There is nothing I love more than talking about stories and storytelling with people. A mix of literary criticism, careful analysis, delighted comparison, and rampant speculation, nothing gets me as fired up, recharged, and happy as a long talk about beloved stories with someone who shares my enthusiasm. It is something that has been in short supply lately, given my isolation and what feels like the rising toxicity of the internet. Most of my friends who enjoy stories don’t really care for the level of analysis and discussion I would like, and the few places I have access to this online, there’s a degree of rabidity that makes me uncomfortable to engage with others past a surface level.

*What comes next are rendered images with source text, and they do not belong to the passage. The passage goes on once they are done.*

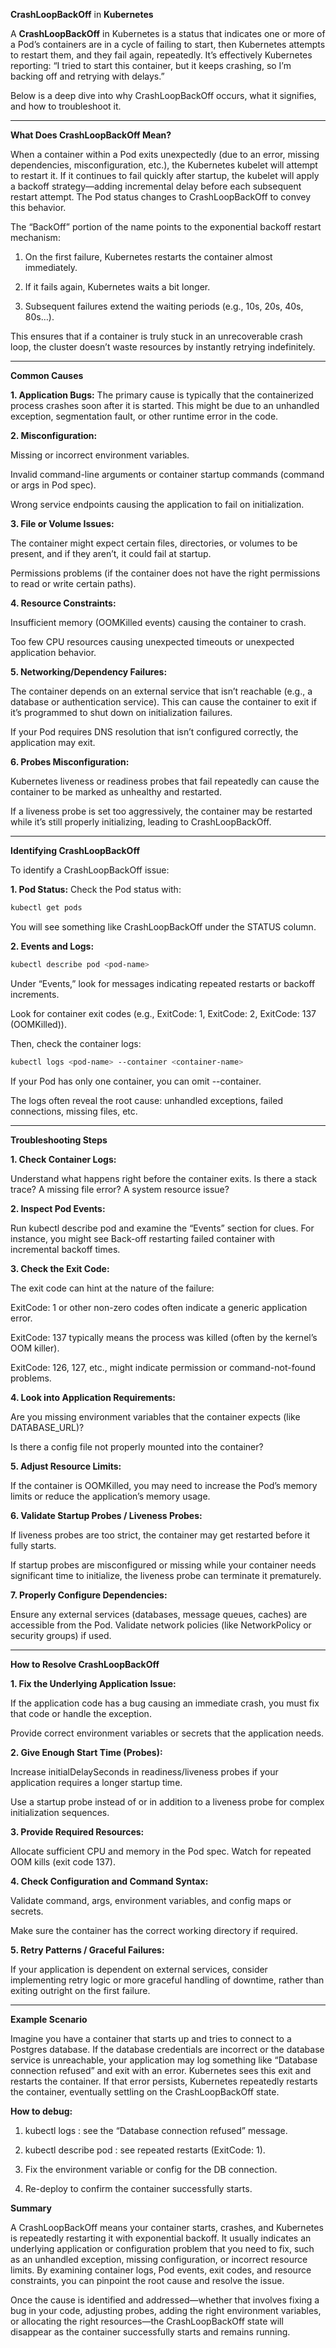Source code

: **CrashLoopBackOff** in **Kubernetes**

A **CrashLoopBackOff** in Kubernetes is a status that indicates one or more of a Pod’s containers are in a cycle of failing to start, then Kubernetes attempts to restart them, and they fail again, repeatedly. It’s effectively Kubernetes reporting: “I tried to start this container, but it keeps crashing, so I’m backing off and retrying with delays.”

Below is a deep dive into why CrashLoopBackOff occurs, what it signifies, and how to troubleshoot it.

---

**What Does CrashLoopBackOff Mean?**

When a container within a Pod exits unexpectedly (due to an error, missing dependencies, misconfiguration, etc.), the Kubernetes kubelet will attempt to restart it. If it continues to fail quickly after startup, the kubelet will apply a backoff strategy—adding incremental delay before each subsequent restart attempt. The Pod status changes to CrashLoopBackOff to convey this behavior.

The “BackOff” portion of the name points to the exponential backoff restart mechanism:

1. On the first failure, Kubernetes restarts the container almost immediately.

2. If it fails again, Kubernetes waits a bit longer.
   
3. Subsequent failures extend the waiting periods (e.g., 10s, 20s, 40s, 80s…).
   
This ensures that if a container is truly stuck in an unrecoverable crash loop, the cluster doesn’t waste resources by instantly retrying indefinitely.

---

**Common Causes**

**1. Application Bugs:** The primary cause is typically that the containerized process crashes soon after it is started. This might be due to an unhandled exception, segmentation fault, or other runtime error in the code.

**2. Misconfiguration:**

Missing or incorrect environment variables.

Invalid command-line arguments or container startup commands (command or args in Pod spec).

Wrong service endpoints causing the application to fail on initialization.

**3. File or Volume Issues:**

The container might expect certain files, directories, or volumes to be present, and if they aren’t, it could fail at startup.

Permissions problems (if the container does not have the right permissions to read or write certain paths).

**4. Resource Constraints:**

Insufficient memory (OOMKilled events) causing the container to crash.

Too few CPU resources causing unexpected timeouts or unexpected application behavior.

**5. Networking/Dependency Failures:**

The container depends on an external service that isn’t reachable (e.g., a database or authentication service). This can cause the container to exit if it’s programmed to shut down on initialization failures.

If your Pod requires DNS resolution that isn’t configured correctly, the application may exit.

**6. Probes Misconfiguration:**

Kubernetes liveness or readiness probes that fail repeatedly can cause the container to be marked as unhealthy and restarted.

If a liveness probe is set too aggressively, the container may be restarted while it’s still properly initializing, leading to CrashLoopBackOff.

---

**Identifying CrashLoopBackOff**

To identify a CrashLoopBackOff issue:

**1. Pod Status:** Check the Pod status with:

```bash
kubectl get pods
```

You will see something like CrashLoopBackOff under the STATUS column.

**2. Events and Logs:**

```bash
kubectl describe pod <pod-name>
```

Under “Events,” look for messages indicating repeated restarts or backoff increments.

Look for container exit codes (e.g., ExitCode: 1, ExitCode: 2, ExitCode: 137 (OOMKilled)).

Then, check the container logs:

```bash
kubectl logs <pod-name> --container <container-name>
```
If your Pod has only one container, you can omit --container.

The logs often reveal the root cause: unhandled exceptions, failed connections, missing files, etc.

---

**Troubleshooting Steps**

**1. Check Container Logs:**

Understand what happens right before the container exits. Is there a stack trace? A missing file error? A system resource issue?

**2. Inspect Pod Events:**

Run kubectl describe pod <pod-name> and examine the “Events” section for clues. For instance, you might see Back-off restarting failed container with incremental backoff times.

**3. Check the Exit Code:**

The exit code can hint at the nature of the failure:

ExitCode: 1 or other non-zero codes often indicate a generic application error.

ExitCode: 137 typically means the process was killed (often by the kernel’s OOM killer).

ExitCode: 126, 127, etc., might indicate permission or command-not-found problems.

**4. Look into Application Requirements:**

Are you missing environment variables that the container expects (like DATABASE_URL)?

Is there a config file not properly mounted into the container?

**5. Adjust Resource Limits:**

If the container is OOMKilled, you may need to increase the Pod’s memory limits or reduce the application’s memory usage.

**6. Validate Startup Probes / Liveness Probes:**

If liveness probes are too strict, the container may get restarted before it fully starts.

If startup probes are misconfigured or missing while your container needs significant time to initialize, the liveness probe can terminate it prematurely.

**7. Properly Configure Dependencies:**

Ensure any external services (databases, message queues, caches) are accessible from the Pod.
Validate network policies (like NetworkPolicy or security groups) if used.

---

**How to Resolve CrashLoopBackOff**

**1. Fix the Underlying Application Issue:**

If the application code has a bug causing an immediate crash, you must fix that code or handle the exception.

Provide correct environment variables or secrets that the application needs.

**2. Give Enough Start Time (Probes):**

Increase initialDelaySeconds in readiness/liveness probes if your application requires a longer startup time.

Use a startup probe instead of or in addition to a liveness probe for complex initialization sequences.

**3. Provide Required Resources:**

Allocate sufficient CPU and memory in the Pod spec. Watch for repeated OOM kills (exit code 137).

**4. Check Configuration and Command Syntax:**

Validate command, args, environment variables, and config maps or secrets.

Make sure the container has the correct working directory if required.

**5. Retry Patterns / Graceful Failures:**

If your application is dependent on external services, consider implementing retry logic or more graceful handling of downtime, rather than exiting outright on the first failure.

---

**Example Scenario**

Imagine you have a container that starts up and tries to connect to a Postgres database. If the database credentials are incorrect or the database service is unreachable, your application may log something like “Database connection refused” and exit with an error. Kubernetes sees this exit and restarts the container. If that error persists, Kubernetes repeatedly restarts the container, eventually settling on the CrashLoopBackOff state.

**How to debug:**

1. kubectl logs <pod>: see the “Database connection refused” message.

2. kubectl describe pod <pod>: see repeated restarts (ExitCode: 1).

3. Fix the environment variable or config for the DB connection.
   
4. Re-deploy to confirm the container successfully starts.

**Summary**

A CrashLoopBackOff means your container starts, crashes, and Kubernetes is repeatedly restarting it with exponential backoff. It usually indicates an underlying application or configuration problem that you need to fix, such as an unhandled exception, missing configuration, or incorrect resource limits. By examining container logs, Pod events, exit codes, and resource constraints, you can pinpoint the root cause and resolve the issue.

Once the cause is identified and addressed—whether that involves fixing a bug in your code, adjusting probes, adding the right environment variables, or allocating the right resources—the CrashLoopBackOff state will disappear as the container successfully starts and remains running.
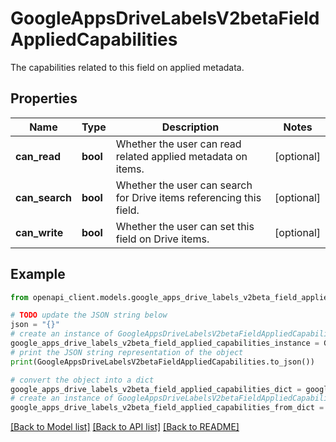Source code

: # GoogleAppsDriveLabelsV2betaFieldAppliedCapabilities

The capabilities related to this field on applied metadata.

## Properties

Name | Type | Description | Notes
------------ | ------------- | ------------- | -------------
**can_read** | **bool** | Whether the user can read related applied metadata on items. | [optional] 
**can_search** | **bool** | Whether the user can search for Drive items referencing this field. | [optional] 
**can_write** | **bool** | Whether the user can set this field on Drive items. | [optional] 

## Example

```python
from openapi_client.models.google_apps_drive_labels_v2beta_field_applied_capabilities import GoogleAppsDriveLabelsV2betaFieldAppliedCapabilities

# TODO update the JSON string below
json = "{}"
# create an instance of GoogleAppsDriveLabelsV2betaFieldAppliedCapabilities from a JSON string
google_apps_drive_labels_v2beta_field_applied_capabilities_instance = GoogleAppsDriveLabelsV2betaFieldAppliedCapabilities.from_json(json)
# print the JSON string representation of the object
print(GoogleAppsDriveLabelsV2betaFieldAppliedCapabilities.to_json())

# convert the object into a dict
google_apps_drive_labels_v2beta_field_applied_capabilities_dict = google_apps_drive_labels_v2beta_field_applied_capabilities_instance.to_dict()
# create an instance of GoogleAppsDriveLabelsV2betaFieldAppliedCapabilities from a dict
google_apps_drive_labels_v2beta_field_applied_capabilities_from_dict = GoogleAppsDriveLabelsV2betaFieldAppliedCapabilities.from_dict(google_apps_drive_labels_v2beta_field_applied_capabilities_dict)
```
[[Back to Model list]](../README.md#documentation-for-models) [[Back to API list]](../README.md#documentation-for-api-endpoints) [[Back to README]](../README.md)


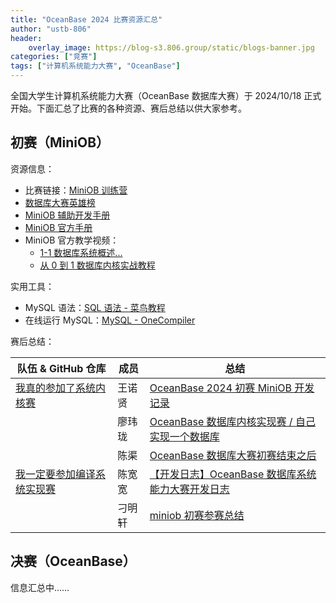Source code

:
```yaml
---
title: "OceanBase 2024 比赛资源汇总"
author: "ustb-806"
header:
    overlay_image: https://blog-s3.806.group/static/blogs-banner.jpg
categories: ["竞赛"]
tags: ["计算机系统能力大赛", "OceanBase"]
---
```


全国大学生计算机系统能力大赛（OceanBase 数据库大赛）于 2024/10/18 正式开始。下面汇总了比赛的各种资源、赛后总结以供大家参考。

## 初赛（MiniOB）

资源信息：

- 比赛链接：[MiniOB 训练营](https://open.oceanbase.com/train?questionId=600010)
- [数据库大赛英雄榜](https://open.oceanbase.com/competition/armory)
- [MiniOB 辅助开发手册](https://oceanbase.github.io/miniob/)
- [MiniOB 官方手册](https://www.oceanbase.com/docs/-developer-quickstart-10000000000627360)
- MiniOB 官方教学视频：
  - [1-1 数据库系统概述...](https://www.oceanbase.com/video/9000654)
  - [从 0 到 1 数据库内核实战教程](https://open.oceanbase.com/activities/4921877?id=4921946)

实用工具：

- MySQL 语法：[SQL 语法 - 菜鸟教程](https://www.runoob.com/sql/sql-syntax.html)
- 在线运行 MySQL：[MySQL - OneCompiler](https://onecompiler.com/mysql/)

赛后总结：

| 队伍 & GitHub 仓库                                                  | 成员   | 总结                                                                                                                                                                                                                                                    |
| ------------------------------------------------------------------- | ------ | ------------------------------------------------------------------------------------------------------------------------------------------------------------------------------------------------------------------------------------------------------- |
| [我真的参加了系统内核赛](https://github.com/bosswnx/miniob-2024)    | 王诺贤 | [OceanBase 2024 初赛 MiniOB 开发记录](https://zhuanlan.zhihu.com/p/5953505884)                                                                                                                                                                          |
|                                                                     | 廖玮珑 | [OceanBase 数据库内核实现赛 / 自己实现一个数据库](https://blog.soulter.top/posts/2024-oceanbase-database.html)                                                                                                                                          |
|                                                                     | 陈渠   | [OceanBase 数据库大赛初赛结束之后](https://blog.virtualfuture.top/posts/miniob/)                                                                                                                                                                        |
| [我一定要参加编译系统实现赛](https://github.com/SaZiKK/miniob-2024) | 陈宽宽 | [【开发日志】OceanBase 数据库系统能力大赛开发日志](https://sazikk.github.io/posts/%E5%BC%80%E5%8F%91%E6%97%A5%E5%BF%97-OceanBase%E6%95%B0%E6%8D%AE%E5%BA%93%E7%B3%BB%E7%BB%9F%E8%83%BD%E5%8A%9B%E5%A4%A7%E8%B5%9B%E5%BC%80%E5%8F%91%E6%97%A5%E5%BF%97/) |
|                                                                     | 刁明轩 | [miniob 初赛参赛总结](https://dmx20070206.github.io/2024/11/11/miniob/)                                                                                                                                                                                 |

## 决赛（OceanBase）

信息汇总中……
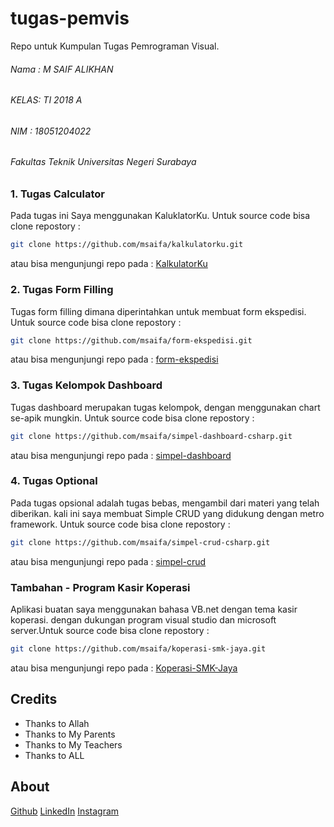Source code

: # tugas-pemvis
Repo untuk Kumpulan Tugas Pemrograman Visual. 

###### Nama : M SAIF ALIKHAN
###### KELAS: TI 2018 A
###### NIM  : 18051204022
###### Fakultas Teknik Universitas Negeri Surabaya

### 1. Tugas Calculator
Pada tugas ini Saya menggunakan KaluklatorKu. Untuk source code bisa clone repostory : 
```bash
git clone https://github.com/msaifa/kalkulatorku.git
```
atau bisa mengunjungi repo pada : [KalkulatorKu](https://github.com/msaifa/kalkulatorku)

### 2. Tugas Form Filling
Tugas form filling dimana diperintahkan untuk membuat form ekspedisi. Untuk source code bisa clone repostory : 
```bash
git clone https://github.com/msaifa/form-ekspedisi.git
```
atau bisa mengunjungi repo pada : [form-ekspedisi](https://github.com/msaifa/form-ekspedisi)

### 3. Tugas Kelompok Dashboard
Tugas dashboard merupakan tugas kelompok, dengan menggunakan chart se-apik mungkin. Untuk source code bisa clone repostory : 
```bash
git clone https://github.com/msaifa/simpel-dashboard-csharp.git
```
atau bisa mengunjungi repo pada : [simpel-dashboard](https://github.com/msaifa/simpel-dashboard-csharp)

### 4. Tugas Optional
Pada tugas opsional adalah tugas bebas, mengambil dari materi yang telah diberikan. kali ini saya membuat Simple CRUD yang didukung dengan metro framework. Untuk source code bisa clone repostory : 
```bash
git clone https://github.com/msaifa/simpel-crud-csharp.git
```
atau bisa mengunjungi repo pada : [simpel-crud](https://github.com/msaifa/simpel-crud-csharp)

### Tambahan - Program Kasir Koperasi
Aplikasi buatan saya menggunakan bahasa VB.net dengan tema kasir koperasi. dengan dukungan program visual studio dan microsoft server.Untuk source code bisa clone repostory : 
```bash
git clone https://github.com/msaifa/koperasi-smk-jaya.git
```
atau bisa mengunjungi repo pada : [Koperasi-SMK-Jaya](https://github.com/msaifa/koperasi-smk-jaya)

## Credits
- Thanks to Allah
- Thanks to My Parents
- Thanks to My Teachers
- Thanks to ALL

## About
[Github](https://github.com/msaifa/)
[LinkedIn](https://www.linkedin.com/in/msaifa/)
[Instagram](https://instagram.com/msaifa)
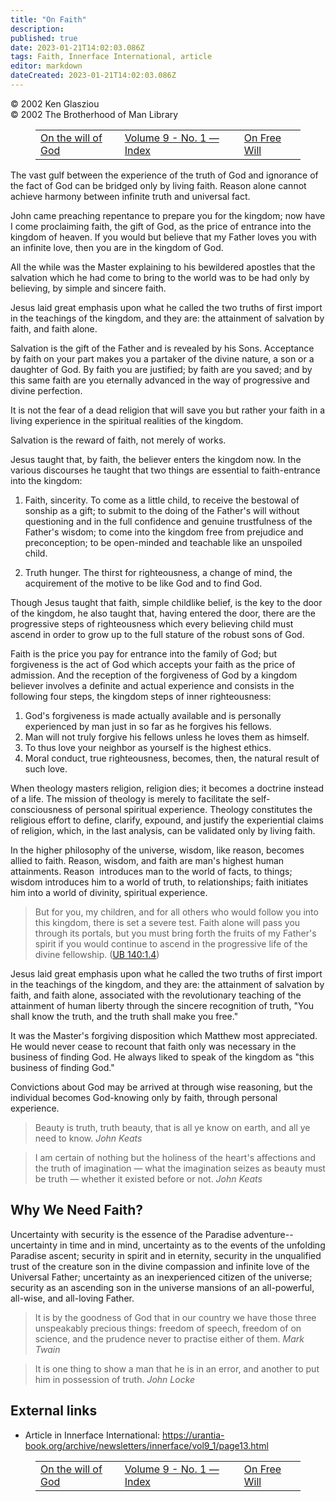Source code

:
 ```yaml
---
title: "On Faith"
description:
published: true
date: 2023-01-21T14:02:03.086Z
tags: Faith, Innerface International, article
editor: markdown
dateCreated: 2023-01-21T14:02:03.086Z
---
```


<p class="v-card v-sheet theme--light grey lighten-3 px-2">© 2002 Ken Glasziou<br>© 2002 The Brotherhood of Man Library</p>
<figure class="table chapter-navigator">
  <table>
    <tbody>
      <tr>
        <td>
        <a href="/en/article/Ken_Glasziou/On_the_Will_of_God">
          <span class="mdi mdi-arrow-left-drop-circle"></span><span class="pl-2">On the will of God</span>
        </a>
        </td>
        <td>
        <a href="/en/index/articles_innerface#volume-9-no-1">
          <span class="mdi mdi-book-open-variant"></span><span class="pl-2">Volume 9 - No. 1 — Index</span>
        </a>
        </td>
        <td>
        <a href="/en/article/Ken_Glasziou/On_Free_Will">
          <span class="pr-2">On Free Will</span><span class="mdi mdi-arrow-right-drop-circle"></span>
        </a>
        </td>
      </tr>
    </tbody>
  </table>
</figure>


The vast gulf between the experience of the truth of God and ignorance of the fact of God can be bridged only by living faith. Reason alone cannot achieve harmony between infinite truth and universal fact.

John came preaching repentance to prepare you for the kingdom; now have I come proclaiming faith, the gift of God, as the price of entrance into the kingdom of heaven. If you would but believe that my Father loves you with an infinite love, then you are in the kingdom of God.

All the while was the Master explaining to his bewildered apostles that the salvation which he had come to bring to the world was to be had only by believing, by simple and sincere faith.

Jesus laid great emphasis upon what he called the two truths of first import in the teachings of the kingdom, and they are: the attainment of salvation by faith, and faith alone.

Salvation is the gift of the Father and is revealed by his Sons. Acceptance by faith on your part makes you a partaker of the divine nature, a son or a daughter of God. By faith you are justified; by faith are you saved; and by this same faith are you eternally advanced in the way of progressive and divine perfection.

It is not the fear of a dead religion that will save you but rather your faith in a living experience in the spiritual realities of the kingdom.

Salvation is the reward of faith, not merely of works.

Jesus taught that, by faith, the believer enters the kingdom now. In the various discourses he taught that two things are essential to faith-entrance into the kingdom:

1. Faith, sincerity. To come as a little child, to receive the bestowal of sonship as a gift; to submit to the doing of the Father's will without questioning and in the full confidence and genuine trustfulness of the Father's wisdom; to come into the kingdom free from prejudice and preconception; to be open-minded and teachable like an unspoiled child.

2. Truth hunger. The thirst for righteousness, a change of mind, the acquirement of the motive to be like God and to find God.

Though Jesus taught that faith, simple childlike belief, is the key to the door of the kingdom, he also taught that, having entered the door, there are the progressive steps of righteousness which every believing child must ascend in order to grow up to the full stature of the robust sons of God.

Faith is the price you pay for entrance into the family of God; but forgiveness is the act of God which accepts your faith as the price of admission. And the reception of the forgiveness of God by a kingdom believer involves a definite and actual experience and consists in the following four steps, the kingdom steps of inner righteousness:
1. God's forgiveness is made actually available and is personally experienced by man just in so far as he forgives his fellows.
2. Man will not truly forgive his fellows unless he loves them as himself.
3. To thus love your neighbor as yourself is the highest ethics.
4. Moral conduct, true righteousness, becomes, then, the natural result of such love.

When theology masters religion, religion dies; it becomes a doctrine instead of a life. The mission of theology is merely to facilitate the self-consciousness of personal spiritual experience. Theology constitutes the religious effort to define, clarify, expound, and justify the experiential claims of religion, which, in the last analysis, can be validated only by living faith.

In the higher philosophy of the universe, wisdom, like reason, becomes allied to faith. Reason, wisdom, and faith are man's highest human attainments. Reason  introduces man to the world of facts, to things; wisdom introduces him to a world of truth, to relationships; faith initiates him into a world of divinity, spiritual experience.

> But for you, my children, and for all others who would follow you into this kingdom, there is set a severe test. Faith alone will pass you through its portals, but you must bring forth the fruits of my Father's spirit if you would continue to ascend in the progressive life of the divine fellowship. ([UB 140:1.4](/en/The_Urantia_Book/140#p1_4))

Jesus laid great emphasis upon what he called the two truths of first import in the teachings of the kingdom, and they are: the attainment of salvation by faith, and faith alone, associated with the revolutionary teaching of the attainment of human liberty through the sincere recognition of truth, "You shall know the truth, and the truth shall make you free."

It was the Master's forgiving disposition which Matthew most appreciated. He would never cease to recount that faith only was necessary in the business of finding God. He always liked to speak of the kingdom as "this business of finding God."

Convictions about God may be arrived at through wise reasoning, but the individual becomes God-knowing only by faith, through personal experience.

> Beauty is truth, truth beauty, that is all ye know on earth, and all ye need  to know.
> _John Keats_

> I am certain of nothing but the holiness of the heart's affections and the truth of imagination — what the imagination seizes as beauty must be truth — whether it existed before or not.
> _John Keats_

## Why We Need Faith?

Uncertainty with security is the essence of the Paradise adventure--uncertainty in time and in mind, uncertainty as to the events of the unfolding Paradise ascent; security in spirit and in eternity, security in the unqualified trust of the creature son in the divine compassion and infinite love of the Universal Father; uncertainty as an inexperienced citizen of the universe; security as an ascending son in the universe mansions of an all-powerful, all-wise, and all-loving Father.

> It is by the goodness of God that in our country we have those three unspeakably precious things: freedom of speech, freedom of on science, and the prudence never to practise either of them.
> _Mark Twain_

> It is one thing to show a man that he is in an error, and another to put him in possession of truth.
> _John Locke_


## External links

* Article in Innerface International: https://urantia-book.org/archive/newsletters/innerface/vol9_1/page13.html

<figure class="table chapter-navigator">
  <table>
    <tbody>
      <tr>
        <td>
        <a href="/en/article/Ken_Glasziou/On_the_Will_of_God">
          <span class="mdi mdi-arrow-left-drop-circle"></span><span class="pl-2">On the will of God</span>
        </a>
        </td>
        <td>
        <a href="/en/index/articles_innerface#volume-9-no-1">
          <span class="mdi mdi-book-open-variant"></span><span class="pl-2">Volume 9 - No. 1 — Index</span>
        </a>
        </td>
        <td>
        <a href="/en/article/Ken_Glasziou/On_Free_Will">
          <span class="pr-2">On Free Will</span><span class="mdi mdi-arrow-right-drop-circle"></span>
        </a>
        </td>
      </tr>
    </tbody>
  </table>
</figure>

I’m not here to cast aspersions on fandoms or my friends since I haven’t the time or spoons for the former and I understand that very few of my friends approach stories with a “pick it apart and put it back together again so I can learn how it works” mindset like I do. For most people, that’s just not the way they consume stories. Most people want to just enjoy a story and aren’t really interested in enjoying a long, excited analysis of it. Totally reasonable, if a little sad for me.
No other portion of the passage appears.